Bapak Manlian Ronald Adventus Simanjuntak menyatakan, "Salah satu upaya menjaga kualitas pelaku usaha jasa konstruksi adalah dengan Pengembangan Usaha Berkelanjutan (PUB), sebagaimana diamanatkan oleh Pasal 37 UU Nomor 2 Tahun 2017, yang bertujuan untuk memenuhi kebutuhan profil pelaksanaan usaha pelaku sektor jasa konstruksi.
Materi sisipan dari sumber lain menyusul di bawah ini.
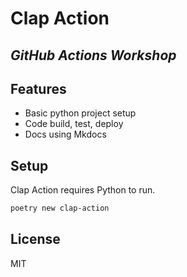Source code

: # Clap Action
## _GitHub Actions Workshop_
## Features

- Basic python project setup
- Code build, test, deploy
- Docs using Mkdocs

## Setup

Clap Action requires Python to run.

```sh
poetry new clap-action
```

## License

MIT

   [git-repo-url]: <https://github.com/nawinto99/clap-action.git>
   [naveen thurimerla]: <https://github.com/nawinto99>
 
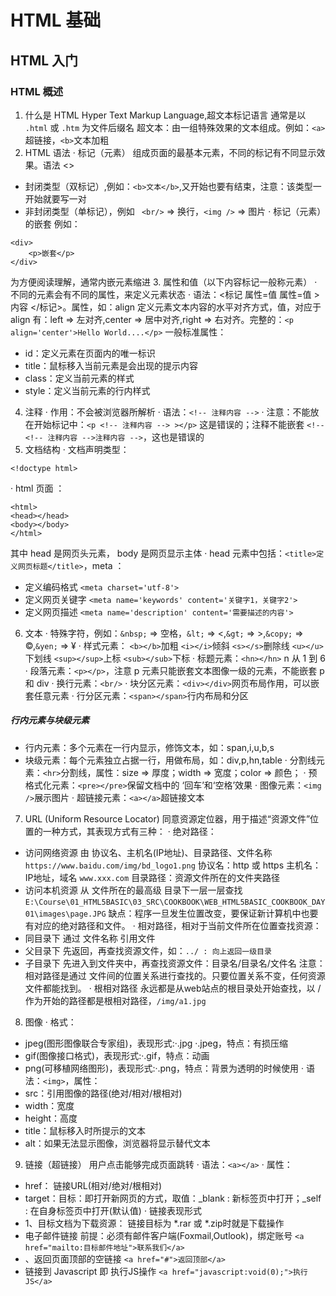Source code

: # HTML 基础

## HTML 入门

### HTML 概述

1. 什么是 HTML
Hyper Text Markup Language,超文本标记语言
通常是以  `.html` 或  `.htm` 为文件后缀名
超文本：由一组特殊效果的文本组成。例如：`<a>` 超链接，`<b>`文本加粗
2. HTML 语法
· 标记（元素）
组成页面的最基本元素，不同的标记有不同显示效果。语法  <> 
- 封闭类型（双标记）,例如：`<b>文本</b>`,又开始也要有结束，注意：该类型一开始就要写一对
- 非封闭类型（单标记），例如 ` <br/>` => 换行，`<img />` => 图片
· 标记（元素）的嵌套
例如：
```
<div>
	<p>嵌套</p>
</div>
```
为方便阅读理解，通常内嵌元素缩进
3. 属性和值（以下内容标记一般称元素）
· 不同的元素会有不同的属性，来定义元素状态
· 语法：<标记  属性=值  属性=值 > 内容   </标记>。属性，如：align 定义元素文本内容的水平对齐方式，值，对应于 align 有：left => 左对齐,center => 居中对齐,right => 右对齐。完整的：`<p align='center'>Hello World....</p>`
一般标准属性： 
- id：定义元素在页面内的唯一标识
- title：鼠标移入当前元素是会出现的提示内容
- class：定义当前元素的样式
- style：定义当前元素的行内样式
4. 注释
· 作用：不会被浏览器所解析
· 语法：`<!-- 注释内容 -->`
· 注意：不能放在开始标记中：`<p <!-- 注释内容 --> ></p>` 这是错误的；注释不能嵌套 `<!-- <!-- 注释内容 -->注释内容 -->`，这也是错误的
5. 文档结构
· 文档声明类型：
```
<!doctype html>
```
· html 页面  ：
```
<html>
<head></head>
<body></body>
</html>
```
其中 head 是网页头元素， body 是网页显示主体
· head 元素中包括：`<title>定义网页标题</title>`，meta ：
- 定义编码格式 `<meta charset='utf-8'>` 
- 定义网页关键字	`<meta name='keywords' content='关键字1，关键字2'>`
- 定义网页描述 `<meta name='description' content='需要描述的内容'>`
6. 文本
· 特殊字符，例如：`&nbsp;` => 空格，`&lt;` => <,`&gt;` => >,`&copy;` => ©,`&yen;` => ¥
· 样式元素：
`<b></b>`加粗
`<i></i>`倾斜
`<s></s>`删除线
`<u></u>`下划线
`<sup></sup>`上标
`<sub></sub>`下标
· 标题元素：`<hn></hn>` n 从 1 到 6 
· 段落元素：`<p></p>`，注意 p 元素只能嵌套文本图像一级的元素，不能嵌套 p 和  div
· 换行元素：`<br/>`
· 块分区元素：`<div></div>`网页布局作用，可以嵌套任意元素
· 行分区元素：`<span></span>`行内布局和分区
##### 行内元素与块级元素
- 行内元素：多个元素在一行内显示，修饰文本，如：span,i,u,b,s
- 块级元素：每个元素独立占据一行，用做布局，如：div,p,hn,table
· 分割线元素：`<hr>`分割线，属性：size => 厚度；width => 宽度；color => 颜色；
· 预格式化元素：`<pre></pre>`保留文档中的 ‘回车’和‘空格’效果 
· 图像元素：`<img />`展示图片
· 超链接元素：`<a></a>`超链接文本
7. URL (Uniform Resource Locator)
同意资源定位器，用于描述“资源文件”位置的一种方式，其表现方式有三种：
· 绝对路径：
- 访问网络资源
由 协议名、主机名(IP地址)、目录路径、文件名称
`https://www.baidu.com/img/bd_logo1.png`
协议名：http 或 https
主机名：IP地址，域名
`www.xxx.com`
目录路径：资源文件所在的文件夹路径
- 访问本机资源
 从 文件所在的最高级 目录下一层一层查找
`E:\Course\01_HTML5BASIC\03_SRC\COOKBOOK\WEB_HTML5BASIC_COOKBOOK_DAY01\images\page.JPG`
缺点：程序一旦发生位置改变，要保证新计算机中也要有对应的绝对路径和文件。
· 相对路径，相对于当前文件所在位置查找资源：
- 同目录下
         通过 文件名称 引用文件
- 父目录下
           先返回，再查找资源文件，如：`../ : 向上返回一级目录`
- 子目录下
           先进入到文件夹中，再查找资源文件：目录名/目录名/文件名
注意：相对路径是通过 文件间的位置关系进行查找的。只要位置关系不变，任何资源文件都能找到。
· 根相对路径
永远都是从web站点的根目录处开始查找，以 / 作为开始的路径都是根相对路径，`/img/a1.jpg`
8. 图像
· 格式：
- jpeg(图形图像联合专家组)，表现形式:·.jpg  ·.jpeg，特点：有损压缩	
- gif(图像接口格式)，表现形式:·.gif，特点：动画
- png(可移植网络图形)，表现形式:·.png，特点：背景为透明的时候使用
· 语法：`<img>`，属性：
- src：引用图像的路径(绝对/相对/根相对)
- width：宽度
- height：高度
- title：鼠标移入时所提示的文本
- alt：如果无法显示图像，浏览器将显示替代文本
9. 链接（超链接）
用户点击能够完成页面跳转
· 语法：`<a></a>`
· 属性：
- href： 链接URL(相对/绝对/根相对)
- target：目标：即打开新网页的方式，取值：_blank : 新标签页中打开；_self : 在自身标签页中打开(默认值)
· 链接表现形式
- 1、目标文档为下载资源：
	链接目标为 *.rar 或 *.zip时就是下载操作
- 电子邮件链接
	前提：必须有邮件客户端(Foxmail,Outlook)，绑定账号
	`<a href="mailto:目标邮件地址">联系我们</a>`
- 、返回页面顶部的空链接
	`<a href="#">返回顶部</a>`
- 链接到 Javascript
  	即 执行JS操作
    `<a href="javascript:void(0);">执行JS</a>`
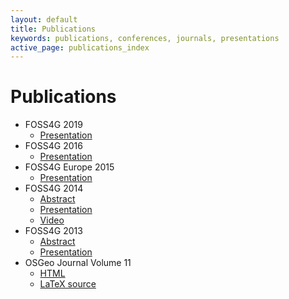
 ```yaml
---
layout: default
title: Publications
keywords: publications, conferences, journals, presentations
active_page: publications_index
---
```



# Publications

* FOSS4G 2019
  * [Presentation](foss4g2019)
* FOSS4G 2016
  * [Presentation](foss4g2016)
* FOSS4G Europe 2015
  * [Presentation](foss4ge2015)
* FOSS4G 2014
  * [Abstract](https://2014.foss4g.org/session/data-govgeoplatform-gov-csw-implementation-pycsw-ckan-integration/)
  * [Presentation](foss4g2014)
  * [Video](http://vimeo.com/107476247)
* FOSS4G 2013
  * [Abstract](http://2013.foss4g.org/conf/programme/presentations/133/)
  * [Presentation](foss4g2013)
* OSGeo Journal Volume 11
  * [HTML](http://svn.osgeo.org/osgeo/journal/volume_11/en-us/master_pdf/OSGeo_Journal_Volume_11.pdf)
  * [LaTeX source](osgeo_journal_2011.tex)
  
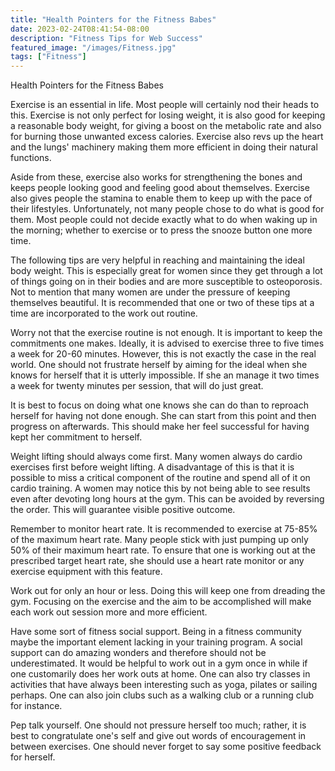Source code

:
 ```yaml
---
title: "Health Pointers for the Fitness Babes"
date: 2023-02-24T08:41:54-08:00
description: "Fitness Tips for Web Success"
featured_image: "/images/Fitness.jpg"
tags: ["Fitness"]
---
```


Health Pointers for the Fitness Babes

Exercise is an essential in life. Most people will certainly nod their heads to this. Exercise is not only perfect for losing weight, it is also good for keeping a reasonable body weight, for giving a boost on the metabolic rate and also for burning those unwanted excess calories. Exercise also revs up the heart and the lungs' machinery making them more efficient in doing their natural functions. 

Aside from these, exercise also works for strengthening the bones and keeps people looking good and feeling good about themselves. Exercise also gives people the stamina to enable them to keep up with the pace of their lifestyles. Unfortunately, not many people chose to do what is good for them. Most people could not decide exactly what to do when waking up in the morning; whether to exercise or to press the snooze button one more time. 

The following tips are very helpful in reaching and maintaining the ideal body weight. This is especially great for women since they get through a lot of things going on in their bodies and are more susceptible to osteoporosis. Not to mention that many women are under the pressure of keeping themselves beautiful. It is recommended that one or two of these tips at a time are incorporated to the work out routine.

Worry not that the exercise routine is not enough. It is important to keep the commitments one makes. Ideally, it is advised to exercise three to five times a week for 20-60 minutes. However, this is not exactly the case in the real world. One should not frustrate herself by aiming for the ideal when she knows for herself that it is utterly impossible. If she an manage it two times a week for twenty minutes per session, that will do just great.

It is best to focus on doing what one knows she can do than to reproach herself for having not done enough. She can start from this point and then progress on afterwards. This should make her feel successful for having kept her commitment to herself.

Weight lifting should always come first. Many women always do cardio exercises first before weight lifting. A disadvantage of this is that it is possible to miss a critical component of the routine and spend all of it on cardio training. A women may notice this by not being able to see results even after devoting long hours at the gym. This can be avoided by reversing the order. This will guarantee visible positive outcome. 

Remember to monitor heart rate. It is recommended to exercise at 75-85% of the maximum heart rate. Many people stick with just pumping up only 50% of their maximum heart rate. To ensure that one is working out at the prescribed target heart rate, she should use a heart rate monitor or any exercise equipment with this feature.

Work out for only an hour or less. Doing this will keep one from dreading the gym. Focusing on the exercise and the aim to be accomplished will make each work out session more and more efficient.

Have some sort of fitness social support. Being in a fitness community maybe the important element lacking in your training program. A social support can do amazing wonders and therefore should not be underestimated. It would be helpful to work out in a gym once in while if one customarily does her work outs at home. One can also try classes in activities that have always been interesting such as yoga, pilates or sailing perhaps. One can also join clubs such as a walking club or a running club for instance.

Pep talk yourself. One should not pressure herself too much; rather, it is best to congratulate one's self and give out words of encouragement in between exercises. One should never forget to say some positive feedback for herself.


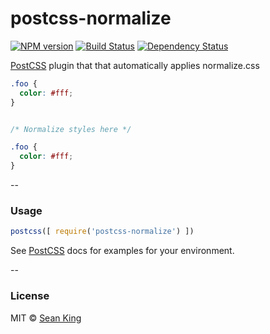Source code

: # postcss-normalize 
[![NPM version][npm-image]][npm-url] [![Build Status][travis-image]][travis-url] [![Dependency Status][daviddm-image]][daviddm-url]

[PostCSS] plugin that that automatically applies normalize.css

```css
.foo {
  color: #fff;
}
```

```css

/* Normalize styles here */

.foo {
  color: #fff;
}
```

--

### Usage

```js
postcss([ require('postcss-normalize') ])
```

See [PostCSS] docs for examples for your environment.

--

### License

MIT © [Sean King](https://twitter.com/seaneking)

[npm-image]: https://badge.fury.io/js/postcss-normalize.svg
[npm-url]: https://npmjs.org/package/postcss-normalize
[travis-image]: https://travis-ci.org/seaneking/postcss-normalize.svg?branch=master
[travis-url]: https://travis-ci.org/seaneking/postcss-normalize
[daviddm-image]: https://david-dm.org/seaneking/postcss-normalize.svg?theme=shields.io
[daviddm-url]: https://david-dm.org/seaneking/postcss-normalize
[PostCSS]: https://github.com/postcss/postcss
PUB dan Pengembangan Keprofesian Berkelanjutan (PKB) merupakan kegiatan pemberdayaan bagi anggota dan juga syarat akreditasi asosiasi dengan bobot 25%." Hal ini menunjukkan pentingnya pelaksanaan pemberdayaan anggota sebagai tugas asosiasi sesuai dengan amanat Peraturan Menteri PUPR Nomor 10 Tahun 2020 yang dituangkan dalam Peraturan Pemerintah Nomor 14 Tahun 2021.
"Pemerintah melalui LPJK memiliki peran strategis, antara lain untuk mendorong tingkat kepatuhan LSP/LSBU terhadap pemenuhan ketentuan peraturan yang berlaku, mendorong peran penilai ahli dalam setiap terjadinya kegagalan bangunan, meningkatkan kualitas dan kuantitas pelaksanaan akreditasi asosiasi, serta mempercepat pelayanan publik berbasis teknologi informasi," jelas Pengurus LPJK Bidang III.
Bagi tenaga kerja konstruksi yang dianggap kompeten, harus memenuhi tiga syarat: pengetahuan atau ilmu yang memadai, integritas atau sikap, dan keterampilan yang memadai. Harapannya, semua tenaga kerja konstruksi yang memiliki Sertifikat Keahlian Kompetensi (SKK) memiliki kualitas yang baik, karena merekalah yang dapat mewujudkan konstruksi yang sehat, aman, dan berkelanjutan. Kualitas bangunan yang baik dapat tercapai apabila tata kelola oleh pekerja dan cara yang baik.